Neighbor-joining radial tree showing the clustering pattern of individual samples from the eight sorghum landrace populations.

Figure 4
figure 4

Principal component (PCA) biplot of the 160 sorghum samples based on correlation of SSR allele frequencies.

Figure 5
figure 5

A biplot detected the maximum peak at K = 2 (the optimum number of clusters) based on Evanno et al. ( 2005 ) prediction.

Figure 6
figure 6

STRUCTURE bar graphs of the 160 individual sorghum plant samples in eight pre-determined populations (x-axis) at K = 2. Figures in the y-axis show coefficient of membership/assignment.
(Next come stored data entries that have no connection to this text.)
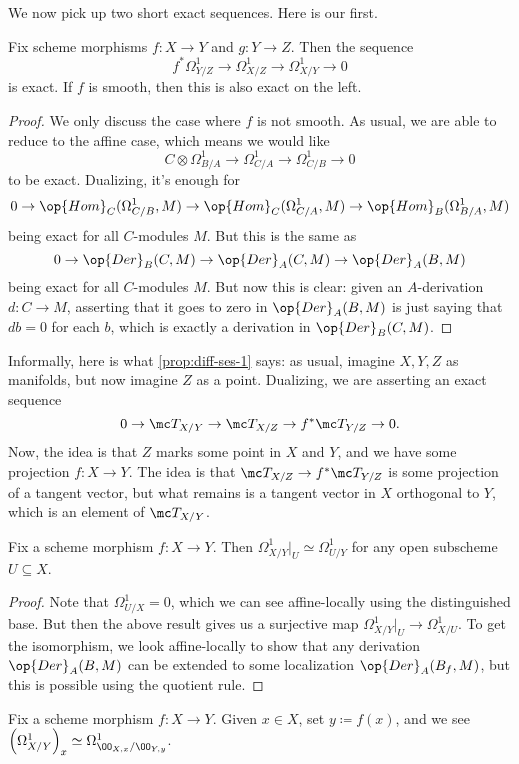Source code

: \documentclass[../notes.tex]{subfiles}
\begin{document}
We now pick up two short exact sequences. Here is our first.
\begin{proposition} \label{prop:diff-ses-1}
	Fix scheme morphisms $f\colon X\to Y$ and $g\colon Y\to Z$. Then the sequence
	\[f^*\Omega^1_{Y/Z}\to\Omega^1_{X/Z}\to\Omega^1_{X/Y}\to0\]
	is exact. If $f$ is smooth, then this is also exact on the left.
\end{proposition}
\begin{proof}
	We only discuss the case where $f$ is not smooth. As usual, we are able to reduce to the affine case, which means we would like
	\[C\otimes\Omega^1_{B/A}\to\Omega^1_{C/A}\to\Omega^1_{C/B}\to0\]
	to be exact. Dualizing, it's enough for
	\[0\to\op{Hom}_C(\Omega^1_{C/B},M)\to\op{Hom}_C(\Omega^1_{C/A},M)\to\op{Hom}_B(\Omega^1_{B/A},M)\]
	being exact for all $C$-modules $M$. But this is the same as
	\[0\to\op{Der}_B(C,M)\to\op{Der}_A(C,M)\to\op{Der}_A(B,M)\]
	being exact for all $C$-modules $M$. But now this is clear: given an $A$-derivation $d\colon C\to M$, asserting that it goes to zero in $\op{Der}_A(B,M)$ is just saying that $db=0$ for each $b$, which is exactly a derivation in $\op{Der}_B(C,M)$.
\end{proof}
\begin{remark}
	Informally, here is what \autoref{prop:diff-ses-1} says: as usual, imagine $X,Y,Z$ as manifolds, but now imagine $Z$ as a point. Dualizing, we are asserting an exact sequence
	\[0\to\mc T_{X/Y}\to\mc T_{X/Z}\to f^*\mc T_{Y/Z}\to0.\]
	Now, the idea is that $Z$ marks some point in $X$ and $Y$, and we have some projection $f\colon X\to Y$. The idea is that $\mc T_{X/Z}\to f^*\mc T_{Y/Z}$ is some projection of a tangent vector, but what remains is a tangent vector in $X$ orthogonal to $Y$, which is an element of $\mc T_{X/Y}$.
\end{remark}
\begin{corollary}
	Fix a scheme morphism $f\colon X\to Y$. Then $\Omega^1_{X/Y}|_U\simeq\Omega^1_{U/Y}$ for any open subscheme $U\subseteq X$.
\end{corollary}
\begin{proof}
	Note that $\Omega^1_{U/X}=0$, which we can see affine-locally using the distinguished base. But then the above result gives us a surjective map $\Omega^1_{X/Y}|_U\to\Omega^1_{X/U}$. To get the isomorphism, we look affine-locally to show that any derivation $\op{Der}_A(B,M)$ can be extended to some localization $\op{Der}_A(B_f,M)$, but this is possible using the quotient rule.
\end{proof}
\begin{corollary}
	Fix a scheme morphism $f\colon X\to Y$. Given $x\in X$, set $y\coloneqq f(x)$, and we see $\left(\Omega^1_{X/Y}\right)_x\simeq\Omega^1_{\OO_{X,x}/\OO_{Y,y}}$.
\end{corollary}
\end{document}

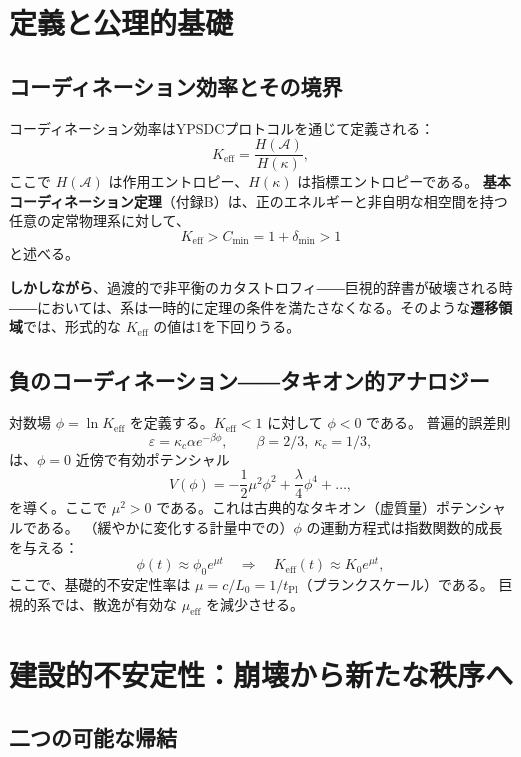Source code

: \documentclass[12pt,a4paper]{article}
\newcommand{\Keff}{K_{\mathrm{eff}}}
\begin{document}
	\section{定義と公理的基礎}
	
	\subsection{コーディネーション効率とその境界}
	
	コーディネーション効率はYPSDCプロトコルを通じて定義される：
	\[
	\Keff = \frac{H(\mathcal{A})}{H(\kappa)},
	\]
	ここで \(H(\mathcal{A})\) は作用エントロピー、\(H(\kappa)\) は指標エントロピーである。
	\textbf{基本コーディネーション定理}（付録B）は、正のエネルギーと非自明な相空間を持つ任意の定常物理系に対して、
	\[
	\Keff > C_{\min} = 1 + \delta_{\min} > 1
	\]
	と述べる。
	
	\textbf{しかしながら}、過渡的で非平衡のカタストロフィ――巨視的辞書が破壊される時――においては、系は一時的に定理の条件を満たさなくなる。そのような\textbf{遷移領域}では、形式的な \(\Keff\) の値は1を下回りうる。
	
	\subsection{負のコーディネーション――タキオン的アナロジー}
	
	対数場 \(\phi = \ln \Keff\) を定義する。\(\Keff < 1\) に対して \(\phi < 0\) である。
	普遍的誤差則
	\[
	\varepsilon = \kappa_c \alpha e^{-\beta \phi}, \qquad \beta = 2/3,\; \kappa_c = 1/3,
	\]
	は、\(\phi = 0\) 近傍で有効ポテンシャル
	\[
	V(\phi) = -\frac{1}{2}\mu^2 \phi^2 + \frac{\lambda}{4}\phi^4 + \dots,
	\]
	を導く。ここで \(\mu^2 > 0\) である。これは古典的なタキオン（虚質量）ポテンシャルである。
	（緩やかに変化する計量中での）\(\phi\) の運動方程式は指数関数的成長を与える：
	\[
	\phi(t) \approx \phi_0 e^{\mu t} \quad\Longrightarrow\quad \Keff(t) \approx K_0 e^{\mu t},
	\]
	ここで、基礎的不安定性率は \(\mu = c/L_0 = 1/t_{\mathrm{Pl}}\)（プランクスケール）である。
	巨視的系では、散逸が有効な \(\mu_{\mathrm{eff}}\) を減少させる。
	
	\section{建設的不安定性：崩壊から新たな秩序へ}
	
	\subsection{二つの可能な帰結}
	
\end{document}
Mantel test for the correlation between Rousset’s genetic distance and the geographic distance matrices was weak, but significant (r = 0.272, p = 0.020). Moreover, the reduced major axis (RMA) regression showed a significant relationship with an intercept (−0.2936 ± SE0.2290, 1000 bootstraps over individual pairs), slope (0.003 ± SE0.0006) and with coefficient of determination (R2 = 0.074) (Figure 7).

Figure 7
figure 7

RMA regression of Rousset’s genetic distance matrix plotted against the geographic distance (Km) matrix of the sorghum landrace collection sites in Ethiopia ( Y  = − 0.2936 X  + 0.00343 ; R2= 0.074; p < 0.001).

Discussion

Diversity of quantitative phenotypic traits

It is well known that the majority of the Ethiopian sorghum landraces are characterized by high biomass (tall height, large leaf area and large number of leaves). All of the populations included in the present study displayed such characters except the only improved exotic variety, 76 T1#23 which showed parameters deviated from such measurements. For instance, all except Wello-2 and Wello-3 populations exhibited average height between 300 and 360 cm. Wello-3 (Jigurte) population is relatively shorter and earlier maturing than the high yielding and previously the dominant cultivar called Degalit (Wello-4). Jigurte is now becoming the dominant cultivar in Kobo-Alamata plain due to its earlier maturity than the other landraces and its better suitability to the changing climate, mainly to unreliable rainfall in the region. Some farmers call it as “America” perhaps because it was introduced from another place decades ago. The observed high variation in the range of the quantitative phenotypic traits in all populations could have genetic basis or it could be due to phenotypic plasticity. If it is due to the latter, it could be due to the differences in the rainfall and temperature as there was little variation in altitude of the collection sites (1088-1500 m) to bring about such changes. Ayana et al. (2000) studied the geographical pattern of quantitative phenotypic traits in Ethiopian and Eritrean sorghum gene bank accessions. They found that the variation within and among geographical regions was high and they suggested that gradients of growing period, rainfall and temperature are more important for such variations and should be considered during future germplasm collection.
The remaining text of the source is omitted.